*** Record excerpts Section Begins ***

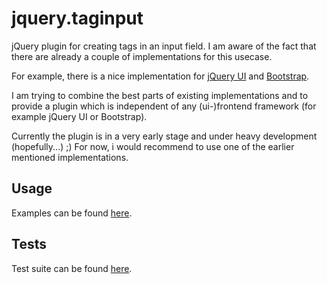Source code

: jquery.taginput
========
jQuery plugin for creating tags in an input field.
I am aware of the fact that there are already a couple of implementations for this usecase. 

For example, there is a nice implementation for [jQuery UI](https://github.com/aehlke/tag-it) and [Bootstrap](https://github.com/TimSchlechter/bootstrap-tagsinput). 

I am trying to combine the best parts of existing implementations and to provide a plugin which is independent of any (ui-)frontend framework (for example jQuery UI or Bootstrap).

Currently the plugin is in a very early stage and under heavy development (hopefully...) ;) For now, i would recommend to use one of the earlier mentioned implementations.

## Usage
Examples can be found [here](http://bzums.github.com/taginput/).

## Tests
Test suite can be found [here](http://bzums.github.io/taginput/test/taginput.html).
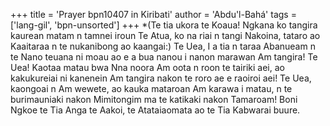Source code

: +++
title = 'Prayer bpn10407 in Kiribati'
author = 'Abdu'l-Bahá'
tags = ['lang-gil', 'bpn-unsorted']
+++
*(Te tia ukora te Koaua!  Ngkana ko tangira kaurean matam n tamnei iroun Te Atua, ko na riai n tangi Nakoina, tataro ao Kaaitaraa n te nukanibong ao kaangai:)
Te Uea, I a tia n taraa Abanueam n te Nano teuana ni moau ao e a bua nanou i nanon marawan Am tangira! Te Uea!  Kaotaa matau bwa Nna noora Am oota n roon te tairiki aei, ao kakukureiai ni kanenein Am tangira nakon te roro ae e raoiroi aei!  Te Uea, kaongoai n Am wewete, ao kauka mataroan Am karawa i matau, n te burimauniaki nakon Mimitongim ma te katikaki nakon Tamaroam!
Boni Ngkoe te Tia Anga te Aakoi, te Atataiaomata ao te Tia Kabwarai buure.
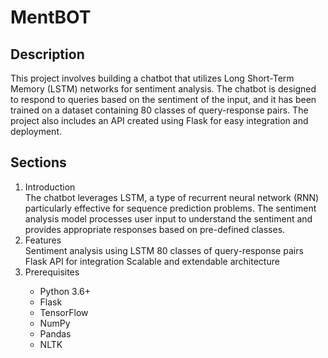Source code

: # MentBOT

## Description
This project involves building a chatbot that utilizes Long Short-Term Memory (LSTM) networks for sentiment analysis. The chatbot is designed to respond to queries based on the sentiment of the input, and it has been trained on a dataset containing 80 classes of query-response pairs. The project also includes an API created using Flask for easy integration and deployment.

## Sections
<ol>
    <li>Introduction</li>
The chatbot leverages LSTM, a type of recurrent neural network (RNN) particularly effective for sequence prediction problems. The sentiment analysis model processes user input to understand the sentiment and provides appropriate responses based on pre-defined classes.
    <li>Features</li>
    Sentiment analysis using LSTM
80 classes of query-response pairs
Flask API for integration
Scalable and extendable architecture
    <li>Prerequisites</li>
    <ul>
        <li>Python 3.6+</li>
        <li>Flask</li>
        <li>TensorFlow</li>
        <li>NumPy</li>
        <li>Pandas</li>
        <li>NLTK</li>
    </ul>
</ol>
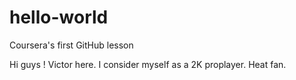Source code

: # hello-world
Coursera's first GitHub lesson

Hi guys ! 
Victor here. I consider myself as a 2K proplayer. Heat fan.
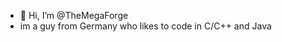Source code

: - 👋 Hi, I’m @TheMegaForge
- im a guy from Germany who likes  to code in C/C++ and Java
  

<!---
TheMegaForge/TheMegaForge is a ✨ special ✨ repository because its `README.md` (this file) appears on your GitHub profile.
You can click the Preview link to take a look at your changes.
--->
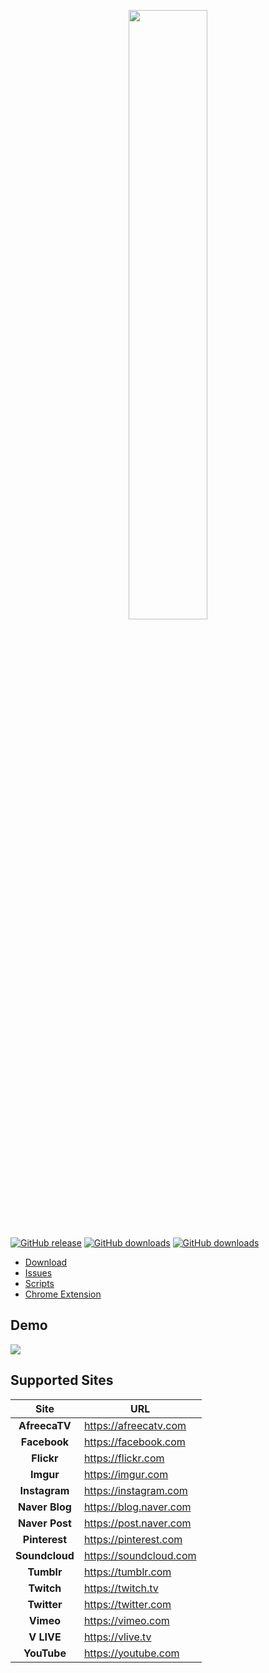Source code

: <p align="center">
  <img src="imgs/card_crop.png" width="50%"/>
  <br>
</p>

[![GitHub release](https://img.shields.io/github/release/KurtBestor/Hitomi-Downloader.svg?logo=github)](https://github.com/KurtBestor/Hitomi-Downloader/releases/latest)
[![GitHub downloads](https://img.shields.io/github/downloads/KurtBestor/Hitomi-Downloader/latest/total.svg?logo=github)](https://github.com/KurtBestor/Hitomi-Downloader/releases/latest)
[![GitHub downloads](https://img.shields.io/github/downloads/KurtBestor/Hitomi-Downloader/total.svg?logo=github)](https://github.com/KurtBestor/Hitomi-Downloader/releases)

- [Download](https://github.com/KurtBestor/Hitomi-Downloader/releases/latest)
- [Issues](https://github.com/KurtBestor/Hitomi-Downloader/issues)
- [Scripts](https://github.com/KurtBestor/Hitomi-Downloader/wiki/Scripts)
- [Chrome Extension](https://github.com/KurtBestor/Hitomi-Downloader/wiki/Chrome-Extension)

## Demo
<img src="imgs/how_to_download.gif">

## Supported Sites
| Site | URL |
| :--: | -- |
| **AfreecaTV** | <https://afreecatv.com> |
| **Facebook** | <https://facebook.com> |
| **Flickr** | <https://flickr.com> |
| **Imgur** | <https://imgur.com> |
| **Instagram** | <https://instagram.com> |
| **Naver Blog** | <https://blog.naver.com> |
| **Naver Post** | <https://post.naver.com> |
| **Pinterest** | <https://pinterest.com> |
| **Soundcloud** | <https://soundcloud.com> |
| **Tumblr** | <https://tumblr.com> |
| **Twitch** | <https://twitch.tv> |
| **Twitter** | <https://twitter.com> |
| **Vimeo** | <https://vimeo.com> |
| **V LIVE** | <https://vlive.tv> |
| **YouTube** | <https://youtube.com> |
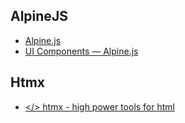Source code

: ## AlpineJS
- [Alpine.js](https://alpinejs.dev/)
- [UI Components — Alpine.js](https://alpinejs.dev/components)

## Htmx
- [</> htmx - high power tools for html](https://htmx.org/)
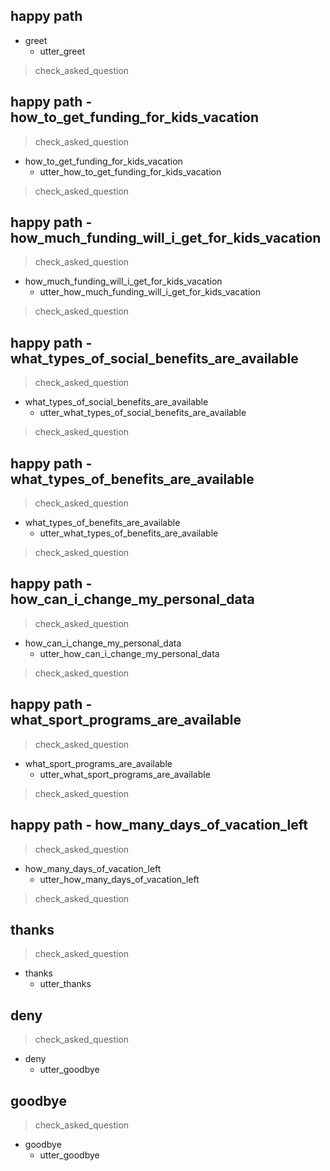 ## happy path
* greet
  - utter_greet
> check_asked_question

## happy path - how_to_get_funding_for_kids_vacation
> check_asked_question
* how_to_get_funding_for_kids_vacation
  - utter_how_to_get_funding_for_kids_vacation
> check_asked_question
  
## happy path - how_much_funding_will_i_get_for_kids_vacation
> check_asked_question
* how_much_funding_will_i_get_for_kids_vacation
  - utter_how_much_funding_will_i_get_for_kids_vacation
> check_asked_question

## happy path - what_types_of_social_benefits_are_available
> check_asked_question
* what_types_of_social_benefits_are_available
  - utter_what_types_of_social_benefits_are_available
> check_asked_question
  
## happy path - what_types_of_benefits_are_available
> check_asked_question
* what_types_of_benefits_are_available
  - utter_what_types_of_benefits_are_available
> check_asked_question

## happy path - how_can_i_change_my_personal_data
> check_asked_question
* how_can_i_change_my_personal_data
  - utter_how_can_i_change_my_personal_data
> check_asked_question

## happy path - what_sport_programs_are_available
> check_asked_question
* what_sport_programs_are_available
  - utter_what_sport_programs_are_available
> check_asked_question

## happy path - how_many_days_of_vacation_left
> check_asked_question
* how_many_days_of_vacation_left
  - utter_how_many_days_of_vacation_left
> check_asked_question

## thanks
> check_asked_question
* thanks
  - utter_thanks
  
## deny
> check_asked_question
* deny
  - utter_goodbye
  
## goodbye
> check_asked_question
* goodbye
  - utter_goodbye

*** Record excerpts Section Ends ***

*What to do*: Every line above is to be returned exactly, with its pictures removed.

*Output*:
Source code

: jquery.taginput
========
jQuery plugin for creating tags in an input field.
I am aware of the fact that there are already a couple of implementations for this usecase. 

For example, there is a nice implementation for [jQuery UI](https://github.com/aehlke/tag-it) and [Bootstrap](https://github.com/TimSchlechter/bootstrap-tagsinput). 

I am trying to combine the best parts of existing implementations and to provide a plugin which is independent of any (ui-)frontend framework (for example jQuery UI or Bootstrap).

Currently the plugin is in a very early stage and under heavy development (hopefully...) ;) For now, i would recommend to use one of the earlier mentioned implementations.

## Usage
Examples can be found [here](http://bzums.github.com/taginput/).

## Tests
Test suite can be found [here](http://bzums.github.io/taginput/test/taginput.html).
Source code

: +++
title = 'Prayer bpn10407 in Kiribati'
author = 'Abdu'l-Bahá'
tags = ['lang-gil', 'bpn-unsorted']
+++
*(Te tia ukora te Koaua!  Ngkana ko tangira kaurean matam n tamnei iroun Te Atua, ko na riai n tangi Nakoina, tataro ao Kaaitaraa n te nukanibong ao kaangai:)
Te Uea, I a tia n taraa Abanueam n te Nano teuana ni moau ao e a bua nanou i nanon marawan Am tangira! Te Uea!  Kaotaa matau bwa Nna noora Am oota n roon te tairiki aei, ao kakukureiai ni kanenein Am tangira nakon te roro ae e raoiroi aei!  Te Uea, kaongoai n Am wewete, ao kauka mataroan Am karawa i matau, n te burimauniaki nakon Mimitongim ma te katikaki nakon Tamaroam!
Boni Ngkoe te Tia Anga te Aakoi, te Atataiaomata ao te Tia Kabwarai buure.
Source code

: # MentBOT

## Description
This project involves building a chatbot that utilizes Long Short-Term Memory (LSTM) networks for sentiment analysis. The chatbot is designed to respond to queries based on the sentiment of the input, and it has been trained on a dataset containing 80 classes of query-response pairs. The project also includes an API created using Flask for easy integration and deployment.

## Sections
<ol>
    <li>Introduction</li>
The chatbot leverages LSTM, a type of recurrent neural network (RNN) particularly effective for sequence prediction problems. The sentiment analysis model processes user input to understand the sentiment and provides appropriate responses based on pre-defined classes.
    <li>Features</li>
    Sentiment analysis using LSTM
80 classes of query-response pairs
Flask API for integration
Scalable and extendable architecture
    <li>Prerequisites</li>
    <ul>
        <li>Python 3.6+</li>
        <li>Flask</li>
        <li>TensorFlow</li>
        <li>NumPy</li>
        <li>Pandas</li>
        <li>NLTK</li>
    </ul>
</ol>
Source code

: # hello-world
Coursera's first GitHub lesson

Hi guys ! 
Victor here. I consider myself as a 2K proplayer. Heat fan.
Source code

: - 👋 Hi, I’m @TheMegaForge
- im a guy from Germany who likes  to code in C/C++ and Java
  

<!---
TheMegaForge/TheMegaForge is a ✨ special ✨ repository because its `README.md` (this file) appears on your GitHub profile.
You can click the Preview link to take a look at your changes.
--->
Source code

: <p align="center">
  <img src="imgs/card_crop.png" width="50%"/>
  <br>
</p>

[![GitHub release](https://img.shields.io/github/release/KurtBestor/Hitomi-Downloader.svg?logo=github)](https://github.com/KurtBestor/Hitomi-Downloader/releases/latest)
[![GitHub downloads](https://img.shields.io/github/downloads/KurtBestor/Hitomi-Downloader/latest/total.svg?logo=github)](https://github.com/KurtBestor/Hitomi-Downloader/releases/latest)
[![GitHub downloads](https://img.shields.io/github/downloads/KurtBestor/Hitomi-Downloader/total.svg?logo=github)](https://github.com/KurtBestor/Hitomi-Downloader/releases)

- [Download](https://github.com/KurtBestor/Hitomi-Downloader/releases/latest)
- [Issues](https://github.com/KurtBestor/Hitomi-Downloader/issues)
- [Scripts](https://github.com/KurtBestor/Hitomi-Downloader/wiki/Scripts)
- [Chrome Extension](https://github.com/KurtBestor/Hitomi-Downloader/wiki/Chrome-Extension)

## Demo
<img src="imgs/how_to_download.gif">

## Supported Sites
| Site | URL |
| :--: | -- |
| **AfreecaTV** | <https://afreecatv.com> |
| **Facebook** | <https://facebook.com> |
| **Flickr** | <https://flickr.com> |
| **Imgur** | <https://imgur.com> |
| **Instagram** | <https://instagram.com> |
| **Naver Blog** | <https://blog.naver.com> |
| **Naver Post** | <https://post.naver.com> |
| **Pinterest** | <https://pinterest.com> |
| **Soundcloud** | <https://soundcloud.com> |
| **Tumblr** | <https://tumblr.com> |
| **Twitch** | <https://twitch.tv> |
| **Twitter** | <https://twitter.com> |
| **Vimeo** | <https://vimeo.com> |
| **V LIVE** | <https://vlive.tv> |
| **YouTube** | <https://youtube.com> |
Source code

: ## AlpineJS
- [Alpine.js](https://alpinejs.dev/)
- [UI Components — Alpine.js](https://alpinejs.dev/components)

## Htmx
- [</> htmx - high power tools for html](https://htmx.org/)
 ## happy path
* greet
  - utter_greet
> check_asked_question

## happy path - how_to_get_funding_for_kids_vacation
> check_asked_question
* how_to_get_funding_for_kids_vacation
  - utter_how_to_get_funding_for_kids_vacation
> check_asked_question
  
## happy path - how_much_funding_will_i_get_for_kids_vacation
> check_asked_question
* how_much_funding_will_i_get_for_kids_vacation
  - utter_how_much_funding_will_i_get_for_kids_vacation
> check_asked_question

## happy path - what_types_of_social_benefits_are_available
> check_asked_question
* what_types_of_social_benefits_are_available
  - utter_what_types_of_social_benefits_are_available
> check_asked_question
  
## happy path - what_types_of_benefits_are_available
> check_asked_question
* what_types_of_benefits_are_available
  - utter_what_types_of_benefits_are_available
> check_asked_question

## happy path - how_can_i_change_my_personal_data
> check_asked_question
* how_can_i_change_my_personal_data
  - utter_how_can_i_change_my_personal_data
> check_asked_question

## happy path - what_sport_programs_are_available
> check_asked_question
* what_sport_programs_are_available
  - utter_what_sport_programs_are_available
> check_asked_question

## happy path - how_many_days_of_vacation_left
> check_asked_question
* how_many_days_of_vacation_left
  - utter_how_many_days_of_vacation_left
> check_asked_question

## thanks
> check_asked_question
* thanks
  - utter_thanks
  
## deny
> check_asked_question
* deny
  - utter_goodbye
  
## goodbye
> check_asked_question
* goodbye
  - utter_goodbye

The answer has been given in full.